ENTRIES SUPPLIED section start

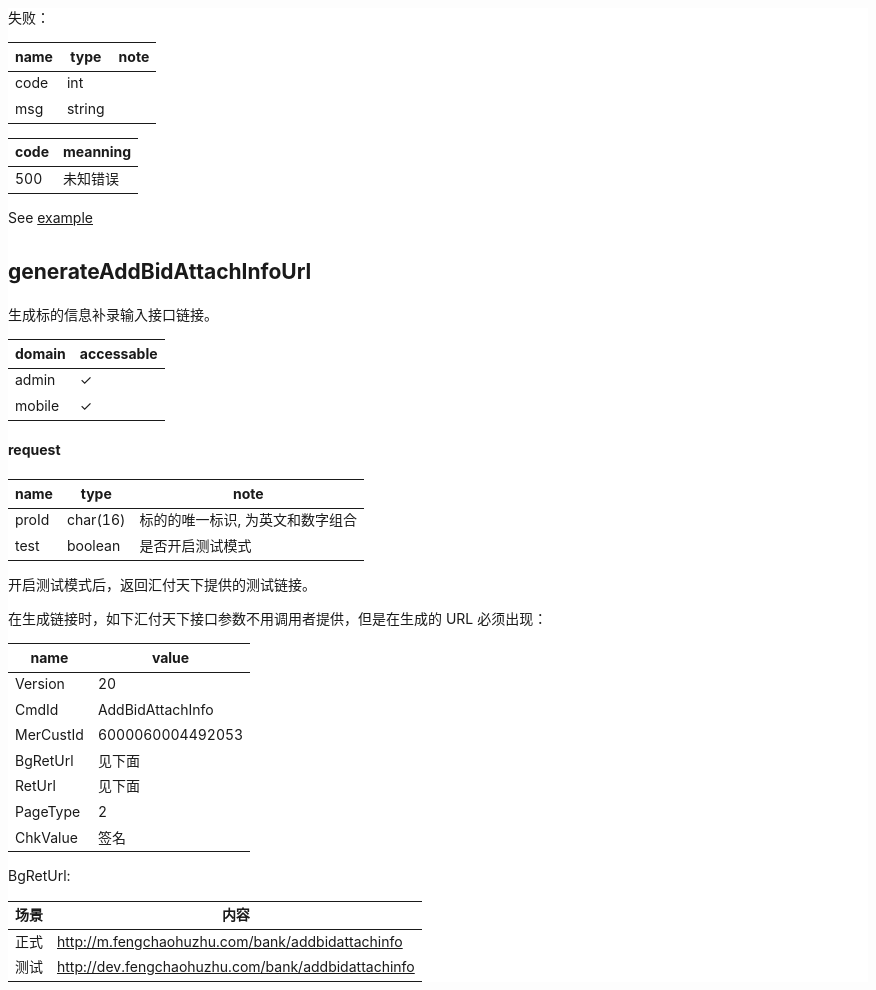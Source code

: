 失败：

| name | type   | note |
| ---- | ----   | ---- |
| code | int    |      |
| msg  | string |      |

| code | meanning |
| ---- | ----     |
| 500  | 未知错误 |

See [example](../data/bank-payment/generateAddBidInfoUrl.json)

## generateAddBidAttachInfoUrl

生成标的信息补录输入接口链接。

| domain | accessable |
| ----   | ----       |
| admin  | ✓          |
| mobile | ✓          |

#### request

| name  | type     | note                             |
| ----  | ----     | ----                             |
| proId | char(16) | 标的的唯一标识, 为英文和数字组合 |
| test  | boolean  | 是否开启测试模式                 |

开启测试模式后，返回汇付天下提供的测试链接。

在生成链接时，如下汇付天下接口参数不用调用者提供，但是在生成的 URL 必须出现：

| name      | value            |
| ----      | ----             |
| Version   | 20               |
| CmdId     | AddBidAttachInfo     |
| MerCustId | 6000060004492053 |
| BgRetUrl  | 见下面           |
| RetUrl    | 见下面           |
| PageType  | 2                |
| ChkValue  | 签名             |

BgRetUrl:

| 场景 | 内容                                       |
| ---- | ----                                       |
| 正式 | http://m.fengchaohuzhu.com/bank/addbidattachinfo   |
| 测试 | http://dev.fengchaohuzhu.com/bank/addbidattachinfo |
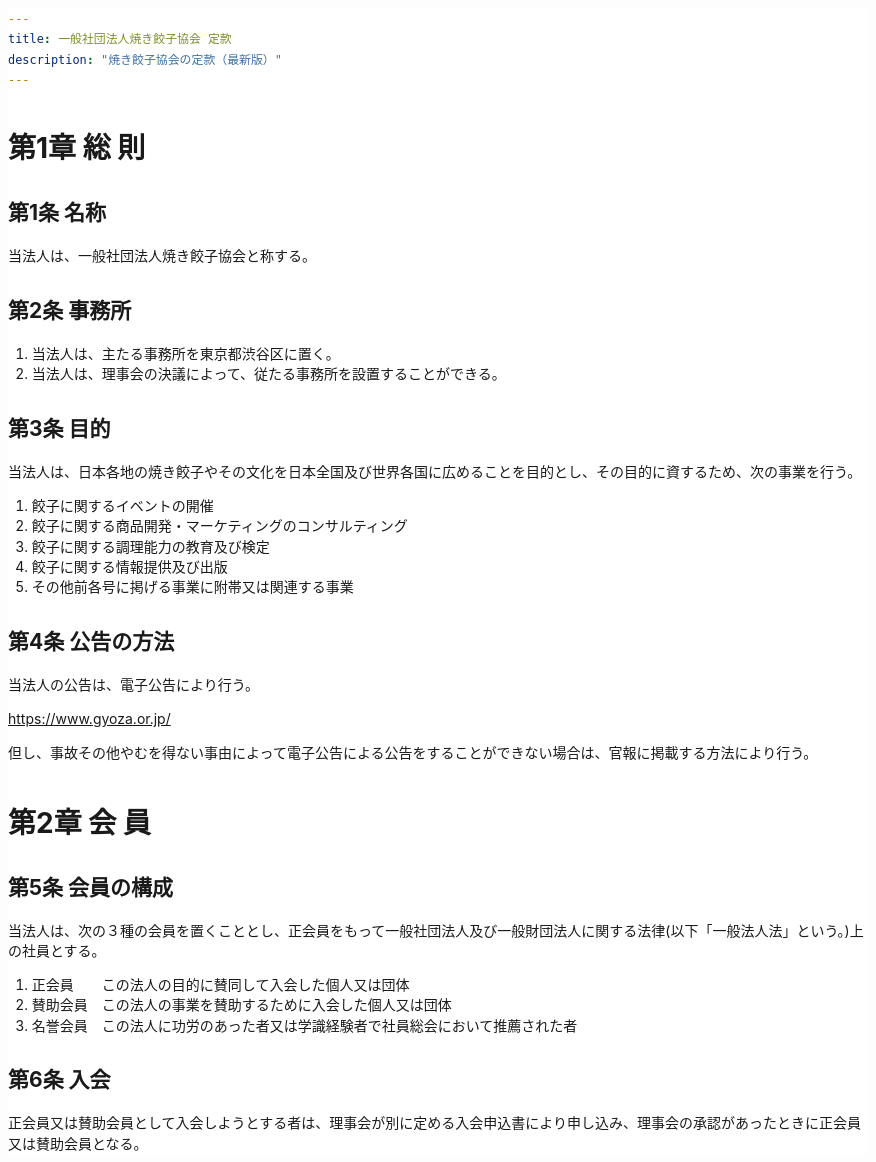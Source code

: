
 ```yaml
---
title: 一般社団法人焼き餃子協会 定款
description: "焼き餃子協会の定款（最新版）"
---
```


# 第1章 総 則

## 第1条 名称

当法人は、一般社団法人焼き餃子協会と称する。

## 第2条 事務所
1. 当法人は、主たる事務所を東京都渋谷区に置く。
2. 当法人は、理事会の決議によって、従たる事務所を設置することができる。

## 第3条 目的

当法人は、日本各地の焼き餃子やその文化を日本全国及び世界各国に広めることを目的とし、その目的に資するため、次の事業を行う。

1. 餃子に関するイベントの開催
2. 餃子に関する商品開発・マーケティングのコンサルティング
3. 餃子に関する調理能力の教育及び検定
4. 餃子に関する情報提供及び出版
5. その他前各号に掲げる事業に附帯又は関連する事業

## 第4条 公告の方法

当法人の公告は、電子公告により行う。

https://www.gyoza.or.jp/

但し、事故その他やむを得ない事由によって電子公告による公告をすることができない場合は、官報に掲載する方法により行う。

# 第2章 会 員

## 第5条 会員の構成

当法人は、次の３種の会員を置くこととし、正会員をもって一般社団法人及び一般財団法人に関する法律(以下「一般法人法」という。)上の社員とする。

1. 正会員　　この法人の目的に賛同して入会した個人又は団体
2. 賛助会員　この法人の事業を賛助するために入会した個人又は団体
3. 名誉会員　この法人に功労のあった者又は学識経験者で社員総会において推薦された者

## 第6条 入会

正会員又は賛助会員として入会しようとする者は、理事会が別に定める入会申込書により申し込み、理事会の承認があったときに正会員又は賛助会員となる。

ENTRIES SUPPLIED section end

**EXERCISE DETAILS**
Give every record again exactly, apart from the pictures, which stay out.

**ANSWER**
Source code

: 失败：

| name | type   | note |
| ---- | ----   | ---- |
| code | int    |      |
| msg  | string |      |

| code | meanning |
| ---- | ----     |
| 500  | 未知错误 |

See [example](../data/bank-payment/generateAddBidInfoUrl.json)

## generateAddBidAttachInfoUrl

生成标的信息补录输入接口链接。

| domain | accessable |
| ----   | ----       |
| admin  | ✓          |
| mobile | ✓          |

#### request

| name  | type     | note                             |
| ----  | ----     | ----                             |
| proId | char(16) | 标的的唯一标识, 为英文和数字组合 |
| test  | boolean  | 是否开启测试模式                 |

开启测试模式后，返回汇付天下提供的测试链接。

在生成链接时，如下汇付天下接口参数不用调用者提供，但是在生成的 URL 必须出现：

| name      | value            |
| ----      | ----             |
| Version   | 20               |
| CmdId     | AddBidAttachInfo     |
| MerCustId | 6000060004492053 |
| BgRetUrl  | 见下面           |
| RetUrl    | 见下面           |
| PageType  | 2                |
| ChkValue  | 签名             |

BgRetUrl:

| 场景 | 内容                                       |
| ---- | ----                                       |
| 正式 | http://m.fengchaohuzhu.com/bank/addbidattachinfo   |
| 测试 | http://dev.fengchaohuzhu.com/bank/addbidattachinfo |
Source code

:
 ```yaml
---
title: 一般社団法人焼き餃子協会 定款
description: "焼き餃子協会の定款（最新版）"
---
```


# 第1章 総 則

## 第1条 名称

当法人は、一般社団法人焼き餃子協会と称する。

## 第2条 事務所
1. 当法人は、主たる事務所を東京都渋谷区に置く。
2. 当法人は、理事会の決議によって、従たる事務所を設置することができる。

## 第3条 目的

当法人は、日本各地の焼き餃子やその文化を日本全国及び世界各国に広めることを目的とし、その目的に資するため、次の事業を行う。

1. 餃子に関するイベントの開催
2. 餃子に関する商品開発・マーケティングのコンサルティング
3. 餃子に関する調理能力の教育及び検定
4. 餃子に関する情報提供及び出版
5. その他前各号に掲げる事業に附帯又は関連する事業

## 第4条 公告の方法

当法人の公告は、電子公告により行う。

https://www.gyoza.or.jp/

但し、事故その他やむを得ない事由によって電子公告による公告をすることができない場合は、官報に掲載する方法により行う。

# 第2章 会 員

## 第5条 会員の構成

当法人は、次の３種の会員を置くこととし、正会員をもって一般社団法人及び一般財団法人に関する法律(以下「一般法人法」という。)上の社員とする。

1. 正会員　　この法人の目的に賛同して入会した個人又は団体
2. 賛助会員　この法人の事業を賛助するために入会した個人又は団体
3. 名誉会員　この法人に功労のあった者又は学識経験者で社員総会において推薦された者

## 第6条 入会

正会員又は賛助会員として入会しようとする者は、理事会が別に定める入会申込書により申し込み、理事会の承認があったときに正会員又は賛助会員となる。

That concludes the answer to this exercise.